Temporal Consistency

The requirement that entity claims remain stable and corroborated across time — a factor in entity confidence scoring. AI systems distrust claims that appear suddenly or change frequently without explanation. Temporal consistency is built through sustained, repeated corroboration of the same core claims across years. Entities with deep temporal consistency (claims corroborated across 3+ years) score higher in confidence than entities with recent but shallow signal history. Temporal consistency makes entity infrastructure resistant to competitive displacement because new entrants cannot retroactively create temporal depth.

Undefended Posture

The organizational condition in which entity infrastructure does not exist or has never reached the confidence threshold for a given perimeter. Undefended posture is visible and diagnosable: the organization knows it has no presence. Undefended posture on identity is rare; undefended posture on domain is common; undefended posture on vocabulary is nearly universal. Undefended posture is the least dangerous posture because the organization knows it needs to build. The tactical response to undefended posture is greenfield construction: build infrastructure from zero with no legacy constraints.

Variety Audit Protocol

The diagnostic procedure for identifying query pattern coverage gaps — ensuring entity schema includes sufficient lexical variety to match how users actually query. Variety audit protocol: sample category queries from actual user search data, identify term variants used, check whether your schema includes those variants. Example: if users search 'AI consultants', 'artificial intelligence advisors', and 'machine learning consulting firms', your schema should include all three variants. Variety audit prevents query-pattern brittleness. The variety audit is run pre-deployment (L1b verification) and quarterly (maintenance check). Variety gaps are resolved through multi-variety optimization.

Verification Gates

The three-layer quality control protocol ensuring entity infrastructure meets technical standards before deployment: L1 (schema validity), L2 (corroboration sufficiency), L3 (operational coherence).
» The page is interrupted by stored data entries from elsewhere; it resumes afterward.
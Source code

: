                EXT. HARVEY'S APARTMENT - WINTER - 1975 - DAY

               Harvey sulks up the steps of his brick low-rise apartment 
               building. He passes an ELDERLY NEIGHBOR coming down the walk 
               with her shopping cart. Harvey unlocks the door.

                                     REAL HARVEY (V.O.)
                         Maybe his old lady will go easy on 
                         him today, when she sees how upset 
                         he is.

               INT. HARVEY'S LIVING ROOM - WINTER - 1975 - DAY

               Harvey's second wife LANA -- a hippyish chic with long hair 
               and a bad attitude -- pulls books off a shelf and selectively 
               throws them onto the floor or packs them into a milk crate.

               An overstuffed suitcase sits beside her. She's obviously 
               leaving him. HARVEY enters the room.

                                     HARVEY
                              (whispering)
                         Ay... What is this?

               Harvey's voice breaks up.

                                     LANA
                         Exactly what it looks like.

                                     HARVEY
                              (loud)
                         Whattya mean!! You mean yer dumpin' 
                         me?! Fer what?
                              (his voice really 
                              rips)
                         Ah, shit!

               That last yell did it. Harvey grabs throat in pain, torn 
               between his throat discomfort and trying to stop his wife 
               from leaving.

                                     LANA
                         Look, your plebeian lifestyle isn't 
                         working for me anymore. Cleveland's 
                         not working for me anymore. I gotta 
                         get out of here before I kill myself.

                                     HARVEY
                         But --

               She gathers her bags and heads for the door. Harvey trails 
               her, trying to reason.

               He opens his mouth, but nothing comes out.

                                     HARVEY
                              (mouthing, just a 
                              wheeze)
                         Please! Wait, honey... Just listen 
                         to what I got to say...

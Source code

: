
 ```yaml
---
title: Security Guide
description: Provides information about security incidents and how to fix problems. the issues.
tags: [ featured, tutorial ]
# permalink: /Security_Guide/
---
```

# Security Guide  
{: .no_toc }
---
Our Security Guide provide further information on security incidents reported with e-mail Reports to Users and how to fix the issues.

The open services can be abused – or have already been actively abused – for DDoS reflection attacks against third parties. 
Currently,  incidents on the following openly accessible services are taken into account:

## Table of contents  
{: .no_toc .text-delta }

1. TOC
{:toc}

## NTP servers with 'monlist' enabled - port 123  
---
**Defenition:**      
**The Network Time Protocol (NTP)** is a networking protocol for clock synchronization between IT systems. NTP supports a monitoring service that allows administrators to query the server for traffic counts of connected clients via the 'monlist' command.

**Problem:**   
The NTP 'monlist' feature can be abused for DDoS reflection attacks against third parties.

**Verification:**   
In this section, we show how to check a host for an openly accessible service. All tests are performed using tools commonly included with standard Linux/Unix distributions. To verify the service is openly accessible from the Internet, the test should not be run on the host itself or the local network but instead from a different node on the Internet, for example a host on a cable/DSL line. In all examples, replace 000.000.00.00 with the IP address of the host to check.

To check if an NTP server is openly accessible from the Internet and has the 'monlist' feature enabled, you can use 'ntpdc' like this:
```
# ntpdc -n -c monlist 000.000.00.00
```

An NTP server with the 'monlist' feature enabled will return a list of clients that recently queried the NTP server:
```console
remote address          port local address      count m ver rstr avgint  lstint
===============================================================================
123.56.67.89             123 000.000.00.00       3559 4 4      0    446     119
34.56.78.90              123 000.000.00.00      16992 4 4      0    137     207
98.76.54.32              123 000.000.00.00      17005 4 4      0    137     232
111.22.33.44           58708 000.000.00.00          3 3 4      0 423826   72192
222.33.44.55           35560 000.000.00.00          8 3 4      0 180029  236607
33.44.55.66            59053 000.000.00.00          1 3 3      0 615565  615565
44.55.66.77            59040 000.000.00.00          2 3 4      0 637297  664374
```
Verification gates prevent deployment of non-compliant infrastructure that would fail in production. L1a verifies OG-RAG compatibility; L1b verifies schema.org completeness. L2 verifies minimum corroboration thresholds are met. L3 verifies end-to-end citation behavior. Passing all three gates is the exit criterion from the build phase into the maintenance phase. Verification gate failures document technical debt in the engagement record.

Vocabulary Sovereignty

The third sovereignty perimeter: the condition in which an entity is recognized as the authoritative source for specific concepts — 'what you mean' authority. Achieved through DefinedTermSet publication, systematic termCode usage, and corroboration of term ownership in tier-1/2 sources. Vocabulary sovereignty is the most defensible perimeter because concepts, once established, require retraining or comprehensive retrieval updates to displace. Vocabulary sovereignty enables pricing power and category creation: if you own the concepts, you define the category. Vocabulary sovereignty without domain sovereignty is language without legitimacy.

Wikidata

The structured knowledge base operated by the Wikimedia Foundation — a machine-readable, crowd-maintained entity registry that serves as a critical corroboration source for AI systems. Wikidata entities carry high authority weight in entity resolution systems because Wikidata's editorial standards and version control make it a reliable disambiguation signal. A Wikidata item for your entity, with properly linked claims and references, contributes to both KGMID assignment and parametric memory formation. Wikidata is load-bearing infrastructure, not optional social proof.

Zero-Shot Query

An AI query answered purely from parametric memory without retrieval — the test condition for measuring whether your entity has achieved parametric presence. Zero-shot queries are operationalized by disabling web search and asking the model to answer from its training data alone. Entities that are correctly characterized in zero-shot responses have achieved parametric memory formation. Entities that are omitted, hedged, or mischaracterized in zero-shot responses lack parametric presence and are dependent on RAG retrieval for visibility.